The winery continues to evolve while staying true to its regional roots. Franco’s children, Gerardo and Deborah, have joined their father in upholding the pillars of traditional winemaking while introducing innovative technology at their two state-of-the-art cellars.
Their estate holdings include more than 100 hectares of hillside vineyards located in premier sites in the Valpolicella appellation, including 3 single vineyards, primarily in the historic Classico area. An additional 10 hectares of 100% estate-managed vineyards under long-term lease are located throughout the Veneto region. All are primarily planted to indigenous varietals, with a small percentage of international grapes, carefully harvested by hand ensuring that only the best grapes are selected. In recent years, Cesari has adopted environmentally sustainable growing practices. Focused on quality, Cesari extensively ages their wines beyond the DOCG regulations.
The Cesari portfolio is comprised of unique, elegant, and balanced appellation wines renowned for authenticity, respected for regional character, and distinguished for superior quality.
Part of the greater Veneto wine region, Verona, the city, is the capital of Italy’s wine trade, hosting the country’s most important wine fair, Vinitaly, each year.
Everyday-drinking red and white blends can also be bottled under the heading Veronese IGT or IGP if they are comprised of approved Veneto grape varieties. Typically for reds, these include Cabernet Franc, Cabernet Sauvignon, Corvina, Corvinone and Merlot among others. For whites, the approved grapes include Chardonnay, Friulano, Garganega, Pinot Bianco, Trebbiano and others. Rosato can also be labeled in this way with the same varieties approved for red blends. These wines represent an affordable introduction to the wines of the area.

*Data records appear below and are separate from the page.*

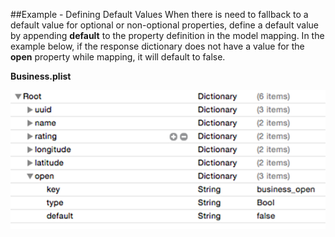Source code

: ##Example - Defining Default Values
When there is need to fallback to a default value for optional or non-optional properties, define a default value by appending **default** to the property definition in the model mapping. In the example below, if the response dictionary does not have a value for the **open** property while mapping, it will default to false.

**Business.plist**
<br/>

![alt tag](/readme_assets/default_value_example.png?raw=true)
<br/>
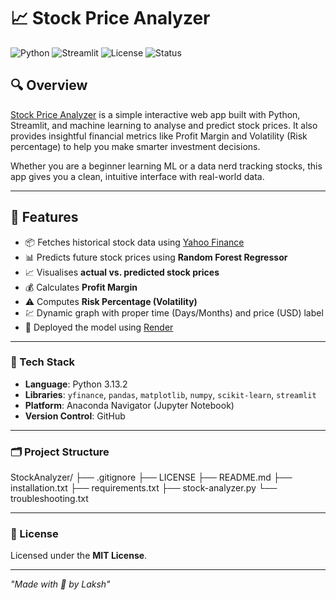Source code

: # 📈 Stock Price Analyzer

![Python](https://img.shields.io/badge/Python-3.10+-blue.svg)
![Streamlit](https://img.shields.io/badge/Streamlit-App-ff4b4b)
![License](https://img.shields.io/badge/License-MIT-green.svg)
![Status](https://img.shields.io/badge/Status-Active-brightgreen)

## 🔍 Overview

[Stock Price Analyzer](https://stock-analyzer-du9a.onrender.com) is a simple interactive web app built with Python, Streamlit, and machine learning to analyse and predict stock prices. It also provides insightful financial metrics like Profit Margin and Volatility (Risk percentage) to help you make smarter investment decisions.

Whether you are a beginner learning ML or a data nerd tracking stocks, this app gives you a clean, intuitive interface with real-world data.

---

## 🚀 Features

- 📦 Fetches historical stock data using [Yahoo Finance](https://finance.yahoo.com/)
- 📊 Predicts future stock prices using **Random Forest Regressor**
- 📈 Visualises **actual vs. predicted stock prices**
- 💰 Calculates **Profit Margin**
- ⚠️ Computes **Risk Percentage (Volatility)**
- 💹 Dynamic graph with proper time (Days/Months) and price (USD) label
- 🚀 Deployed the model using [Render](https://dashboard.render.com/)


---


### 🔧 Tech Stack

- **Language**: Python 3.13.2 
- **Libraries**: `yfinance`, `pandas`, `matplotlib`, `numpy`, `scikit-learn`, `streamlit`
- **Platform**: Anaconda Navigator (Jupyter Notebook)  
- **Version Control**: GitHub


---

### 🗂️ Project Structure

StockAnalyzer/ 
├── .gitignore 
├── LICENSE 
├── README.md 
├── installation.txt
├── requirements.txt 
├── stock-analyzer.py
└── troubleshooting.txt

---

### 📄 License

Licensed under the **MIT License**.

---

*"Made with 🤍 by Laksh"*
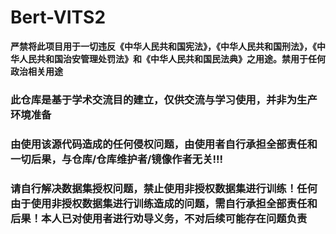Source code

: # Bert-VITS2

**严禁将此项目用于一切违反《中华人民共和国宪法》，《中华人民共和国刑法》，《中华人民共和国治安管理处罚法》和《中华人民共和国民法典》之用途。禁用于任何政治相关用途**
   
### 此仓库是基于学术交流目的建立，仅供交流与学习使用，并非为生产环境准备
   
### 由使用该源代码造成的任何侵权问题，由使用者自行承担全部责任和一切后果，与仓库/仓库维护者/镜像作者无关!!!
    
### 请自行解决数据集授权问题，禁止使用非授权数据集进行训练！任何由于使用非授权数据集进行训练造成的问题，需自行承担全部责任和后果！本人已对使用者进行劝导义务，不对后续可能存在问题负责

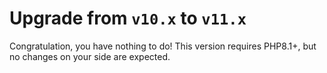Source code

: # Upgrade from `v10.x` to `v11.x`

Congratulation, you have nothing to do!
This version requires PHP8.1+, but no changes on your side are expected.

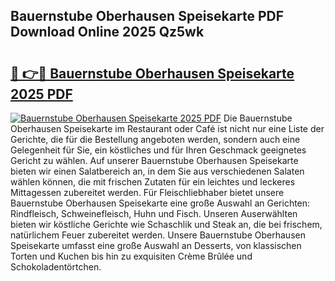 ## Bauernstube Oberhausen Speisekarte PDF Download Online 2025 Qz5wk

# <h2><a href="http://gc7qqr.nevu.top/?p=Bauernstube+Oberhausen+Speisekarte">🔗 👉🔴 Bauernstube Oberhausen Speisekarte 2025 PDF</a></h2>

[![Bauernstube Oberhausen Speisekarte 2025 PDF](https://i.imgur.com/dBaPXMq.png)](http://gc7qqr.nevu.top/?p=Bauernstube+Oberhausen+Speisekarte)
Die Bauernstube Oberhausen Speisekarte im Restaurant oder Café ist nicht nur eine Liste der Gerichte, die für die Bestellung angeboten werden, sondern auch eine Gelegenheit für Sie, ein köstliches und für Ihren Geschmack geeignetes Gericht zu wählen. Auf unserer Bauernstube Oberhausen Speisekarte bieten wir einen Salatbereich an, in dem Sie aus verschiedenen Salaten wählen können, die mit frischen Zutaten für ein leichtes und leckeres Mittagessen zubereitet werden. Für Fleischliebhaber bietet unsere Bauernstube Oberhausen Speisekarte eine große Auswahl an Gerichten: Rindfleisch, Schweinefleisch, Huhn und Fisch. Unseren Auserwählten bieten wir köstliche Gerichte wie Schaschlik und Steak an, die bei frischem, natürlichem Feuer zubereitet werden. Unsere Bauernstube Oberhausen Speisekarte umfasst eine große Auswahl an Desserts, von klassischen Torten und Kuchen bis hin zu exquisiten Crème Brûlée und Schokoladentörtchen.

With hundreds of red grape varieties to choose from, winemakers have the freedom to create a virtually endless assortment of blended red wines. In many European regions, strict laws are in place determining the set of varieties that may be used, but in the New World, experimentation is permitted and encouraged resulting in a wide variety of red wine styles. Blending can be utilized to enhance balance or create complexity, lending different layers of flavors and aromas. For example, a red wine blend variety that creates a fruity and full-bodied wine would do well combined with one that is naturally high in acidity and tannins. Sometimes small amounts of a particular variety are added to boost color or aromatics. Blending can take place before or after fermentation, with the latter, more popular option giving more control to the winemaker over the final qualities of the wine.
How to Serve Red Wine
A common piece of advice is to serve red wine at “room temperature,” but this suggestion is imprecise. After all, room temperature in January is likely to be quite different than in August, even considering the possible effect of central heating and air conditioning systems. The proper temperature to aim for is 55° F to 60° F for lighter-bodied reds and 60° F to 65° F for fuller-bodied wines.
How Long Does Red Wine Last?
Once opened and re-corked, a bottle stored in a cool, dark environment (like your fridge) will stay fresh and nicely drinkable for a day or two. There are products available that can extend that period by a couple of days. As for unopened bottles, optimal storage means keeping them on their sides in a moderately humid environment at about 57° F. Red wines stored in this manner will stay good – and possibly improve – for anywhere from one year to multiple decades. Assessing how long to hold on to a bottle is a complicated science. If you are planning long-term storage of your reds, seek the advice of a wine professional.